Gustavo de Aristegui regrette que la diplomatie des pays de l’Union ne cherche pas
plus à se rapprocher, à promouvoir et à collaborer avec les milieux européistes
américains. Selon lui, l’unilatéralisme de l’administration Bush, c’est aussi
l’incapacité européenne de trouver des alliés dans l’establishment américain,
capable d’influence dans les décisions politiques de Washington.

La diplomatie espagnole a ainsi développé tout au long de la crise irakienne, des
relations privilégiées avec le parti américain favorable au développement du lien
transatlantique – la ligne Powell -, parmi lesquels on retrouve le sénateur de
Pennsylvanie Bill Frist, Thomas Friedman, chroniqueur du New York Times, Greg
Kennedy du King’s College, David Phillips du think tank Center for Strategic and
International Study, ou Jacques Bertrand du Toronto University.
Pour Gustavo de Aristegui, la rupture du lien transatlantique dans la crise irakienne
a été une des causes de l’échec de la politique de stabilisation en Irak. Selon lui, il
manque aujourd’hui aux Américains pour réussir le savoir-faire européen en matière
de « Nation Building ».

    ¾ Savoir écouter l’Espagne : pour un arbitrage transatlantique au Moyen
       Orient.
L’Espagne d’Aznar est plus que jamais dans l’Europe, et veut à sa manière
contribuer au rayonnement de la puissance continentale. Mais comme l’Italie,
l’Espagne se sent trop souvent isolée et dévalorisée par le couple franco-allemand.
Pour Gustavo de Aristegui, les axes n’existent pas en Europe et ne doivent pas
exister.

Vis-à-vis de la France ces deux pays sont dans une situation paradoxale : une très
grande proximité commerciale et culturelle, mais une alliance industrielle et politique
dont les développements sont limités par l’image de repoussoir véhiculée par le
couple franco-allemand.

Le moteur franco-allemand sera d’autant plus efficace qu’il suscitera l’adhésion de
l’Europe du Sud, en évitant toute opposition frontale. Il est dans l’intérêt de la France
qu’au moment où une nouvelle union se prépare avec l’Allemagne, soit mise en
place parallèlement, une véritable stratégie de partenariat politique sur le long terme
avec la péninsule ibérique et la péninsule italienne.

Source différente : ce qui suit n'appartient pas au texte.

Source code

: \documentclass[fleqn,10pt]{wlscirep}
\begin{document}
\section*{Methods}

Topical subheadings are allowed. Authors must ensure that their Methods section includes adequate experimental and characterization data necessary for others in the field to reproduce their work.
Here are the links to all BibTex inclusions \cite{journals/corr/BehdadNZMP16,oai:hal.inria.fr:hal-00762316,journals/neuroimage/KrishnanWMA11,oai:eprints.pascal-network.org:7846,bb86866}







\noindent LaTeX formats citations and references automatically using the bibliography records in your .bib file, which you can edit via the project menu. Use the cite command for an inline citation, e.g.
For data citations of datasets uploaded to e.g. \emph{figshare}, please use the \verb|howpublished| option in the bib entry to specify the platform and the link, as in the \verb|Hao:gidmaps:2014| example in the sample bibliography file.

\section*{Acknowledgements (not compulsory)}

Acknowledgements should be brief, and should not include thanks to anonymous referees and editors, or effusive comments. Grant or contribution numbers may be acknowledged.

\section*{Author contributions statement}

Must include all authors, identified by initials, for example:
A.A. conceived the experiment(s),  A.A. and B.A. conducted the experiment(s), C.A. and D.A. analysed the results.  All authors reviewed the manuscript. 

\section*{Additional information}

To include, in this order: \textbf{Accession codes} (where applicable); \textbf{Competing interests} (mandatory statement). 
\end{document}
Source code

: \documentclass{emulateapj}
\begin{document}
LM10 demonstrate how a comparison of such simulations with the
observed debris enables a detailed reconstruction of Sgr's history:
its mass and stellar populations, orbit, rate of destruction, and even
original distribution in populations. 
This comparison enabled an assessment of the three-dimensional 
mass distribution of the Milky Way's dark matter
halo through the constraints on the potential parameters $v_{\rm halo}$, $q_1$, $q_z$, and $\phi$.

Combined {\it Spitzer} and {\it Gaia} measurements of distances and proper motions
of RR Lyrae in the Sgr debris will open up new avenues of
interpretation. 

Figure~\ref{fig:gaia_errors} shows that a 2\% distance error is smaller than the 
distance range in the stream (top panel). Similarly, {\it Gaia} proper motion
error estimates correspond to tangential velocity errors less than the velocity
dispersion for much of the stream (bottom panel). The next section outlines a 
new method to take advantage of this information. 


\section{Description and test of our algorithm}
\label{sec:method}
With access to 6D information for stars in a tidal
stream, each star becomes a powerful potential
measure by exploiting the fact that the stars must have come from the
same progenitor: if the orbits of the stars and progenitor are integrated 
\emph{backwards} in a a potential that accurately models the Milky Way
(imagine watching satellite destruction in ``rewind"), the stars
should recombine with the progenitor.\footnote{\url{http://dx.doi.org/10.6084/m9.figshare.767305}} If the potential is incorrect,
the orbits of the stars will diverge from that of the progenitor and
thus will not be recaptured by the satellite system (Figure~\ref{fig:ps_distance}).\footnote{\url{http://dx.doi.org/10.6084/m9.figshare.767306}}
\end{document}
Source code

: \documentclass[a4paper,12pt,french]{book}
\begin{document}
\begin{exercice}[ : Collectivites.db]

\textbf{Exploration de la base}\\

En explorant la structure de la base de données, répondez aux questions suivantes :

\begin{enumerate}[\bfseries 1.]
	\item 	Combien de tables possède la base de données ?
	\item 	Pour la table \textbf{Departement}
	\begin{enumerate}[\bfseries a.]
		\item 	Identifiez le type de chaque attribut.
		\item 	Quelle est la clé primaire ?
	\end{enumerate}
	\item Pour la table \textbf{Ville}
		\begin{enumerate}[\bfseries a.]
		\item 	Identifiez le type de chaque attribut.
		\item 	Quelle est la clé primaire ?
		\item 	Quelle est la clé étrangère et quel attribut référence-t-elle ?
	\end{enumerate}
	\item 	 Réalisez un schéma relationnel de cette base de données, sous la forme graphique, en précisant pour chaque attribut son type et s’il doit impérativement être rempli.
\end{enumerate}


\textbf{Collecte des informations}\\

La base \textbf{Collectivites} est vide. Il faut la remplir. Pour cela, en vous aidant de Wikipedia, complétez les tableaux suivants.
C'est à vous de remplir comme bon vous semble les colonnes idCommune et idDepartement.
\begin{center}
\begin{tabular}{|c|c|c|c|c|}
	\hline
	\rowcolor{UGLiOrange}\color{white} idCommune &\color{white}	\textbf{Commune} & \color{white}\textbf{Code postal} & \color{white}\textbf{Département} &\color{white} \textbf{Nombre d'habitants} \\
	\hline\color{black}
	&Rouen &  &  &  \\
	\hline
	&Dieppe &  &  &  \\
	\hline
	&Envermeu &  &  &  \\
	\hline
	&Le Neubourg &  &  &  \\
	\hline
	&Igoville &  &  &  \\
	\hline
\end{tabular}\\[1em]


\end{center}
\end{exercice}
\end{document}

L’assouplissement du pacte de stabilité, entériné le 23 novembre dernier s’est fait
avec l’appui de l’Italie, plus disposée que l’Espagne à s’associer à la dynamique
politique franco-allemande. Ce résultat a été obtenu, en particulier, grâce aux liens
d’intérêt commun qu’ont su construire Giulio Tremonti et Francis Mer, respectivement
ministres des finances italien et français.

Avec l’Espagne, la France a surmonté ses désaccord liés à la guerre d’Irak et à la
réforme des institutions européennes dans le domaine de la sécurité. Les accords de
la Baule du 13 octobre dernier ont montré que le couple franco-allemand peut aussi
susciter l’adhésion de l’Espagne (et de l’Angleterre). Dans cette perspective, le
rapprochement franco-espagnol est possible Si la France sait écouter l’Espagne, il y
a entre Paris et Madrid une force potentielle de proposition commune pour favoriser
l’émergence d’une solution transatlantique au Moyen Orient.